New proposed law in Australia could land you in court for failing to use transgender terms by making it illegal to say 'he' or 'she'

The law will also allow parents in Tasmania to decide if their child's gender appears on birth certificates and will allow people aged 16 or older to change their gender legally


                            New proposed law in Australia could land you in court for failing to use transgender terms by making it illegal to say 'he' or 'she'

Legal experts have warned that the use of pronouns such as "he" and "she" could land people in Australia in court under Tasmania's new controversial transgender rights reforms. The reforms, that were put forward by Labor opposition the Greens, are being described as "a landmark", but also slammed by Prime Minister Scott Morrison as "ridiculous" because they may also include a provision that would make it illegal for members of the public to refuse to name other people by their preferred pronoun.

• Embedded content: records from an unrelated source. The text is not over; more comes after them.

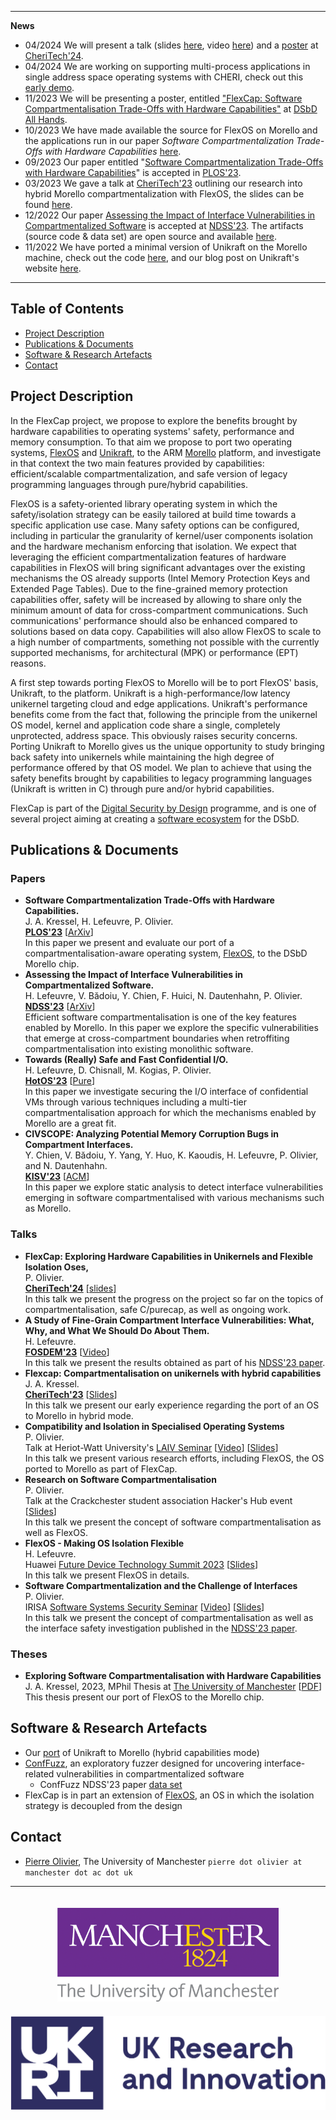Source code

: * * *
**News**
- 04/2024 We will present a talk (slides <a href="assets/cheritech24-presentation.pdf">here</a>, video [here](https://www.youtube.com/watch?v=ZMmzw9AWwUc)) and a <a href="assets/cheritech24-poster.pdf">poster</a> at [CheriTech'24](https://www.cl.cam.ac.uk/research/security/ctsrd/cheri/workshops/2024cheritech/).
- 04/2024 We are working on supporting multi-process applications in single address space operating systems with CHERI, check out this [early demo](fork-demo.md).
- 11/2023 We will be presenting a poster, entitled <a href="assets/FlexCap_Poster.pdf">"FlexCap: Software Compartmentalisation Trade-Offs with Hardware Capabilities"</a> at [DSbD All Hands](https://www.dsbd.tech/event/dsbd-all-hands-2/).
- 10/2023 We have made available the source for FlexOS on Morello and the applications run in our paper *Software Compartmentalization Trade-Offs with Hardware Capabilities* [here](https://github.com/jkressel/flexos-morello-hybrid).
- 09/2023 Our paper entitled "[Software Compartmentalization Trade-Offs with Hardware Capabilities](https://arxiv.org/abs/2309.11332)" is accepted in [PLOS'23](https://plos-workshop.org/2023/).
- 03/2023 We gave a talk at [CheriTech'23](https://www.dcs.gla.ac.uk/~jsinger/cheritech23.html) outlining our research into hybrid Morello compartmentalization with FlexOS, the slides can be found [here](https://github.com/olivierpierre/project-flexcap/blob/master/assets/CheriTech'23_FlexCap_Presentation.pdf).
- 12/2022 Our paper [Assessing the Impact of Interface Vulnerabilities in Compartmentalized Software](https://arxiv.org/abs/2212.12904) is accepted at [NDSS'23](https://www.ndss-symposium.org/ndss2023/). The artifacts (source code & data set) are open source and available [here](https://github.com/conffuzz/conffuzz).
- 11/2022 We have ported a minimal version of Unikraft on the Morello machine, check out the code [here](https://github.com/jkressel/uk-plat-morello), and our blog post on Unikraft's website [here](https://unikraft.org/blog/2022-12-01-unikraft-on-morello/).

* * *
## Table of Contents

- [Project Description](#project-description)
- [Publications & Documents](#publications--documents)
- [Software & Research Artefacts](#software--research-artefacts)
- [Contact](#contact)

## Project Description

In the FlexCap project, we propose to explore the benefits brought by hardware capabilities to operating systems' safety, performance and memory consumption. To that aim we propose to port two operating systems, [FlexOS](https://project-flexos.github.io/) and [Unikraft](https://unikraft.org/), to the ARM [Morello](https://www.arm.com/architecture/cpu/morello) platform, and investigate in that context the two main features provided by capabilities: efficient/scalable compartmentalization, and safe version of legacy programming languages through pure/hybrid capabilities.

FlexOS is a safety-oriented library operating system in which the safety/isolation strategy can be easily tailored at build time towards a specific application use case. Many safety options can be configured, including in particular the granularity of kernel/user components isolation and the hardware mechanism enforcing that isolation. We expect that leveraging the efficient compartmentalization features of hardware capabilities in FlexOS will bring significant advantages over the existing mechanisms the OS already supports (Intel Memory Protection Keys and Extended Page Tables). Due to the fine-grained memory protection capabilities offer, safety will be increased by allowing to share only the minimum amount of data for cross-compartment communications. Such communications' performance should also be enhanced compared to solutions based on data copy. Capabilities will also allow FlexOS to scale to a high number of compartments, something not possible with the currently supported mechanisms, for architectural (MPK) or performance (EPT) reasons.

A first step towards porting FlexOS to Morello will be to port FlexOS' basis, Unikraft, to the platform. Unikraft is a high-performance/low latency unikernel targeting cloud and edge applications. Unikraft's performance benefits come from the fact that, following the principle from the unikernel OS model, kernel and application code share a single, completely unprotected, address space. This obviously raises security concerns. Porting Unikraft to Morello gives us the unique opportunity to study bringing back safety into unikernels while maintaining the high degree of performance offered by that OS model. We plan to achieve that using the safety benefits brought by capabilities to legacy programming languages (Unikraft is written in C) through pure and/or hybrid capabilities.

FlexCap is part of the [Digital Security by Design](https://www.dsbd.tech/) programme, and is one of several project aiming at creating a [software ecosystem](https://www.dsbd.tech/unleash-of-the-release-enabling-the-digital-security-by-design-dsbd-ecosystem/) for the DSbD.


## Publications & Documents

### Papers

* **Software Compartmentalization Trade-Offs with Hardware Capabilities.**<br/>J. A. Kressel, H. Lefeuvre, P. Olivier.<br/>[**PLOS'23**](https://www.plos-workshop.org/2023/) [[ArXiv](https://arxiv.org/abs/2309.11332)]<br/>In this paper we present and evaluate our port of a compartmentalisation-aware operating system, [FlexOS](https://project-flexos.github.io/), to the DSbD Morello chip.
* **Assessing the Impact of Interface Vulnerabilities in Compartmentalized Software.**<br/>H. Lefeuvre, V. Bădoiu, Y. Chien, F. Huici, N. Dautenhahn, P. Olivier.<br/>[**NDSS'23**](https://www.ndss-symposium.org/ndss2023/) [[ArXiv](https://arxiv.org/abs/2212.12904)]<br/>Efficient software compartmentalisation is one of the key features enabled by Morello. In this paper we explore the specific vulnerabilities that emerge at cross-compartment boundaries when retroffiting compartmentalisation into existing monolithic software.
* **Towards (Really) Safe and Fast Confidential I/O.**<br/>H. Lefeuvre, D. Chisnall, M. Kogias, P. Olivier.<br/>[**HotOS'23**](https://sigops.org/s/conferences/hotos/2023/) [[Pure](https://pure.manchester.ac.uk/ws/portalfiles/portal/262834367/cio_hotos23.pdf)]<br/>In this paper we investigate securing the I/O interface of confidential VMs through various techniques including a multi-tier compartmentalisation approach for which the mechanisms enabled by Morello are a great fit.
* **CIVSCOPE: Analyzing Potential Memory Corruption Bugs in Compartment Interfaces.**<br/>Y. Chien, V. Bădoiu, Y. Yang, Y. Huo, K. Kaoudis, H. Lefeuvre, P. Olivier, and N. Dautenhahn.<br/>[**KISV'23**](https://kisv-workshop.github.io/) [[ACM](https://dl.acm.org/doi/10.1145/3625275.3625399)]<br/>In this paper we explore static analysis to detect interface vulnerabilities emerging in software compartmentalised with various mechanisms such as Morello.

### Talks
* **FlexCap: Exploring Hardware Capabilities in Unikernels and Flexible Isolation Oses,**<br/>P. Olivier.<br/>[**CheriTech'24**](https://www.cl.cam.ac.uk/research/security/ctsrd/cheri/workshops/2024cheritech/) <a href="assets/cheritech24-presentation.pdf">[slides]<a/><br/>In this talk we present the progress on the project so far on the topics of compartmentalisation, safe C/purecap, as well as ongoing work.
* **A Study of Fine-Grain Compartment Interface Vulnerabilities: What, Why, and What We Should Do About Them.**<br/>H. Lefeuvre.<br/>[**FOSDEM'23**](https://archive.fosdem.org/2023/) [[Video](https://mirrors.dotsrc.org/fosdem/2023/D.confidential/cc_online_vulnerabilities.mp4)]<br/>In this talk we present the results obtained as part of his [NDSS'23 paper](#papers).
* **Flexcap: Compartmentalisation on unikernels with hybrid capabilities**<br/>J. A. Kressel.<br/>[**CheriTech'23**](https://www.dcs.gla.ac.uk/~jsinger/cheritech23.html) [[Slides](https://www.dcs.gla.ac.uk/~jsinger/cheritech23_slides/jkressel_cheritech.pdf)]<br/>In this talk we present our early experience regarding the port of an OS to Morello in hybrid mode.
* **Compatibility and Isolation in Specialised Operating Systems**<br/>P. Olivier.<br/>Talk at Heriot-Watt University's [LAIV Seminar](https://laiv.uk/laiv-seminars/) [[Video](https://www.youtube.com/watch?v=1MyjYqUNvXM)] [[Slides](https://github.com/olivierpierre/project-flexcap/blob/master/assets/laiv-seminar-23-slides.pdf)]<br/>In this talk we present various research efforts, including FlexOS, the OS ported to Morello as part of FlexCap.
* **Research on Software Compartmentalisation**<br/>P. Olivier.<br/>Talk at the Crackchester student association Hacker's Hub event [[Slides](https://github.com/olivierpierre/project-flexcap/blob/master/assets/hackers-hub-23-slides.pdf)]<br/>In this talk we present the concept of software compartmentalisation as well as FlexOS.
* **FlexOS - Making OS Isolation Flexible**<br/>H. Lefeuvre.<br/>Huawei [Future Device Technology Summit 2023](http://haemod.uk/documents/conference/Huawei_Future_Device_Summit_Helsinki.pdf) [[Slides](https://github.com/olivierpierre/project-flexcap/blob/master/assets/flexos-huawei.pdf)]<br/>In this talk we present FlexOS in details.
* **Software Compartmentalization and the Challenge of Interfaces**<br/>P. Olivier.<br/>IRISA [Software Systems Security Seminar](https://seminaires-dga.inria.fr/en/sosysec-en-bref/) [[Video](http://videos.rennes.inria.fr/seminaire-SoSySec/Pierre-Olivier-8-12-2023/Seminaire-SoSySec-Pierre-Olivier-8-decembre-2023.html)] [[Slides](https://github.com/olivierpierre/project-flexcap/blob/master/assets/sosysec23-slides.pdf)]<br/>In this talk we present the concept of compartmentalisation as well as the interface safety investigation published in the [NDSS'23 paper](#papers).

### Theses

* **Exploring Software Compartmentalisation with Hardware Capabilities**<br/>J. A. Kressel, 2023, MPhil Thesis at [The University of Manchester](https://www.manchester.ac.uk/) [[PDF](https://pure.manchester.ac.uk/ws/portalfiles/portal/280560037/FULL_TEXT.PDF)]<br/>This thesis present our port of FlexOS to the Morello chip.

## Software & Research Artefacts

- Our [port](https://github.com/jkressel/uk-plat-morello) of Unikraft to Morello (hybrid capabilities mode)
- [ConfFuzz](https://conffuzz.github.io/), an exploratory fuzzer designed for uncovering interface-related vulnerabilities in compartmentalized software
  - ConfFuzz NDSS'23 paper [data set](https://github.com/conffuzz/conffuzz-ndss-data)
- FlexCap is in part an extension of [FlexOS](https://project-flexos.github.io/), an OS in which the isolation strategy is decoupled from the design


## Contact

- [Pierre Olivier](https://sites.google.com/view/pierreolivier), The University of Manchester `pierre dot olivier at manchester dot ac dot uk`

* * *

<p align="center">
  <img src="assets/uom-logo.png" height=150 style="margin:20px" />
  <img src="assets/ukri-logo.png" height=150 />
</p>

The proposed laws will also allow parents in Tasmania to choose whether their child's gender is recorded on birth certificates and will allow people aged 16 or older to change their gender legally.

The Daily Mail reported that the bill was passed in the lower house in Tasmania in November and is now set to go through the state's 15-member upper house in order to be passed as a law. Nine of the members in the upper house are said to be independents.

A provision would make it illegal for members of the public to refuse to name other people by their preferred pronoun (Source: Pixabay)
A provision would make it illegal for members of the public to refuse to name other people by their preferred pronoun (Source: Pixabay)

Dr. Greg Walsh, from the University of Notre Dame Australia, said that the reforms were more or less "admirable", but also slammed the government's move of dictating how people use pronouns as "completely unacceptable". He told The Australian in an interview: "The Tasmanian parliament's proposed changes to its anti-discrimination legislation could make it illegal for a person to not accept a transgender person's gender identity."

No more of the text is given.